Authorities in the UK say they’re working to bring home citizens stranded across the world because of the bankruptcy filing of British travel agency Thomas Cook.
Some 150,000 citizens were left stranded in what is believed to be the single largest repatriation effort by the British government since World War II. Among them were travelers across North Africa, where Thomas Cook tours are commonly booked for Egypt, Tunisia and Morocco.
“This repatriation is hugely complex and we are working around the clock to support passengers,” the Thomas Cook firm said in a statement. It is working with the UK Civil Aviation Authority to coordinate the response.

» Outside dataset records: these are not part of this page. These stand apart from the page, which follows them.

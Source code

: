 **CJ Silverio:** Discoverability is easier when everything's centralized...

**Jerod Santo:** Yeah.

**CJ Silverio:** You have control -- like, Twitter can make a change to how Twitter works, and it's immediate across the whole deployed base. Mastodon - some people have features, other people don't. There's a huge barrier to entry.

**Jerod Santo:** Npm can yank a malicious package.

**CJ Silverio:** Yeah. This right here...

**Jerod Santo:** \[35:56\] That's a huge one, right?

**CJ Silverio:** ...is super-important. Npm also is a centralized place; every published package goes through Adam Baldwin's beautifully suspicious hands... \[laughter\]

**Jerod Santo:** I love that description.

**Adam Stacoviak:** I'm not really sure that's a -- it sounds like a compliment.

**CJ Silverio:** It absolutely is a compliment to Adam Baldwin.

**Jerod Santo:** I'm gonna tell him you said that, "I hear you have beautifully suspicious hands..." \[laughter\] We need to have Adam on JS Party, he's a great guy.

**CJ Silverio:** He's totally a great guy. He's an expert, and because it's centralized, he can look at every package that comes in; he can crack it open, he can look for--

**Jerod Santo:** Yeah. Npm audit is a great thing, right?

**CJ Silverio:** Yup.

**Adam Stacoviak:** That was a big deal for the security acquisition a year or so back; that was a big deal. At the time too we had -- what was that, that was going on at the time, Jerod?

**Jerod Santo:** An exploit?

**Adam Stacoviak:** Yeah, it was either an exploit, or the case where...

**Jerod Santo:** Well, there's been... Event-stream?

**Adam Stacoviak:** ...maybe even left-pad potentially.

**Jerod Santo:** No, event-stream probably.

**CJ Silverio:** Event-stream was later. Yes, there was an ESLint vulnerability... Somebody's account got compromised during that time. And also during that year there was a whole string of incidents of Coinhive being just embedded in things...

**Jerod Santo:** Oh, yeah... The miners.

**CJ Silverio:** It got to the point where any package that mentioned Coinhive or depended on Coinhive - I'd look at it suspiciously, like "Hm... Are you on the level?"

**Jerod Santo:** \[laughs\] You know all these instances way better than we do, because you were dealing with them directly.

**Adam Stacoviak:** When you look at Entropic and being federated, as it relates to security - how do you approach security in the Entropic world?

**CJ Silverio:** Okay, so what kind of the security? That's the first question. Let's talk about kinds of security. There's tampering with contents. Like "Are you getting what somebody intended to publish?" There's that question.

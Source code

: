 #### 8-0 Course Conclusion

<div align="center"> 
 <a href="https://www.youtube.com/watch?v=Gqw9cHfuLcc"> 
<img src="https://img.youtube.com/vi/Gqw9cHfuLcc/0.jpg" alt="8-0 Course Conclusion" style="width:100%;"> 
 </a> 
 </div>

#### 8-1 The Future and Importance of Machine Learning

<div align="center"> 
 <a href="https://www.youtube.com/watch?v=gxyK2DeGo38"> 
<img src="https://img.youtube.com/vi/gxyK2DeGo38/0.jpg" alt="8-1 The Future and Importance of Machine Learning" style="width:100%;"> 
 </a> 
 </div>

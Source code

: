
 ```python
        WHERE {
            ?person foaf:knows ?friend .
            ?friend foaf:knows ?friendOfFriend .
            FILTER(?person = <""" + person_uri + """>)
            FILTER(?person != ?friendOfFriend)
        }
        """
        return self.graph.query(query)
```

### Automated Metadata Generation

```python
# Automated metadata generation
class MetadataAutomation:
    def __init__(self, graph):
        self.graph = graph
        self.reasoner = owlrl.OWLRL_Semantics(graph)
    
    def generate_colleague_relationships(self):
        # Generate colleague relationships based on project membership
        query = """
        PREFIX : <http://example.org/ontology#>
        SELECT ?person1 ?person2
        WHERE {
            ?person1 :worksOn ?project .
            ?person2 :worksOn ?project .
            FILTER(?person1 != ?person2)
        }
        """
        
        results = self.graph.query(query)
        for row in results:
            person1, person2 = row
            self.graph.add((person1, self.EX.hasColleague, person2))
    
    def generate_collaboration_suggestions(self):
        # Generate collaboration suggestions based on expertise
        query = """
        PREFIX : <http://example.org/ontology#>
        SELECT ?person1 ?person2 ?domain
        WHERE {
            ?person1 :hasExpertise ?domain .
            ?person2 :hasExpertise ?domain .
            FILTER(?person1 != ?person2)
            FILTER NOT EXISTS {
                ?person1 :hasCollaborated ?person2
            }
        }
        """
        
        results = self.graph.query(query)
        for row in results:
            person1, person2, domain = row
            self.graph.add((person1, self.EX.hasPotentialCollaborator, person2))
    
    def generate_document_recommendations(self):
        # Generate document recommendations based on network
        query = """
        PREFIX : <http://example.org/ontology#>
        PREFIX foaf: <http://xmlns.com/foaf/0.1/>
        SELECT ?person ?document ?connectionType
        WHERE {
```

An additional 450,000 Thomas Cook travelers are stranded somewhere on the globe, the BBC reports.
The African Tourism Board (ATB), based in Pretoria, South Africa, said it was ready to assist in any way possible to help those Thomas Cook tourists who are stranded on the continent.
“We are aware travelers in Africa that booked through Thomas Cook and affiliated companies including Neckermann and others in Germany are in need of assistance,” said Cuthbert Ncube of the ATB.
“The African Tourism Board is appealing to tourism companies, hotels, safari lodges, airlines, and cruise lines to do their best and help guests that booked and paid for a holiday with Thomas Cook and related companies.”
Thomas Cook says that for passengers already abroad whose flights originated in the UK, the repatriation flights will be available through October 6. After that, travelers will need to make their own arrangements.
A special website, available here, has been set up for Thomas Cook travelers who are stranded outside the country.